Which of the lines below contain the string "blocks"? Pull each one out of the data.

#### Saved entries
==========
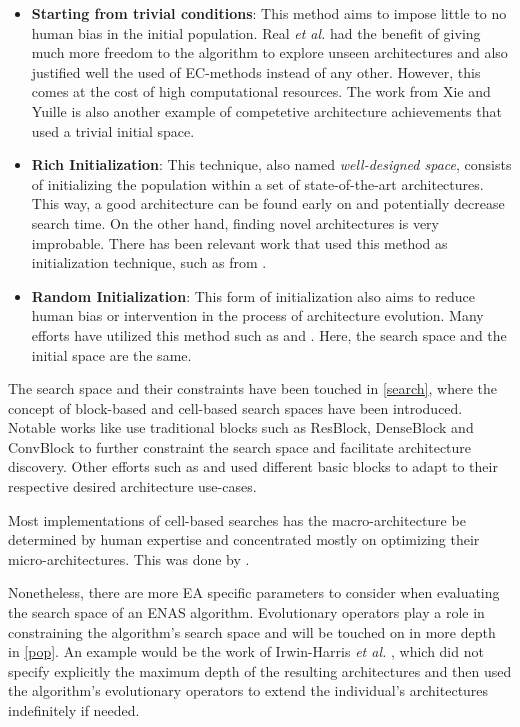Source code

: \documentclass[10pt,        %
               a4paper,     %
               journal,     %
               ]{IEEEtran}
\begin{document}
\begin{itemize}
    \item \textbf{Starting from trivial conditions}: This method aims to impose little to no human bias in the initial
     population. Real \textit{et al.} \cite{pmlr-v70-real17a} had the benefit of giving much more freedom to the algorithm
     to explore unseen architectures and also justified well the used of EC-methods instead of any other.
     However, this comes at the cost of high computational resources. The work from Xie and Yuille \cite{xie2017genetic} is
     also another example of competetive architecture achievements that used a trivial initial space.

    \item \textbf{Rich Initialization}: This technique, also named \textit{well-designed space}, consists of initializing
    the population within a set of state-of-the-art architectures. This way, a good architecture can be found early on
    and potentially decrease search time. On the other hand, finding novel architectures is very improbable. There has been
    relevant work that used this method as initialization technique, such as from \cite{fujino2017deep}.

    \item \textbf{Random Initialization}: This form of initialization also aims to reduce human bias or intervention in
     the process of architecture evolution. Many efforts have utilized this method such as \cite{sun2019evolving} and
     \cite{sun2019completely}. Here, the search space and the initial space are the same.
\end{itemize}

The search space and their constraints have been touched in \ref{search}, where the concept of block-based and cell-based
search spaces have been introduced. Notable works like \cite{sun2019completely} use traditional blocks such as ResBlock, DenseBlock
and ConvBlock to further constraint the search space and facilitate architecture discovery. Other efforts such as
\cite{chen2019auto} and \cite{song2020efficient} used different basic blocks to adapt to their respective desired architecture
use-cases.

Most implementations of cell-based searches has the macro-architecture be determined by human expertise and concentrated mostly
on optimizing their micro-architectures. This was done by \cite{real2019regularized}.

Nonetheless, there are more EA specific
parameters to consider when evaluating the search space of an ENAS algorithm. Evolutionary operators play a role in
constraining the algorithm's search space and will be touched on in more depth in \ref{pop}. An example would be the
work of Irwin-Harris \textit{et al.} \cite{irwin2019graph}, which did not specify explicitly the maximum depth of the
resulting architectures and then used the algorithm's evolutionary operators to extend the individual's architectures
indefinitely if needed.
\end{document}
==========
#### YOUR RESPONSE
search spaces have been introduced. Notable works like \cite{sun2019completely} use traditional blocks such as ResBlock, DenseBlock
\cite{chen2019auto} and \cite{song2020efficient} used different basic blocks to adapt to their respective desired architecture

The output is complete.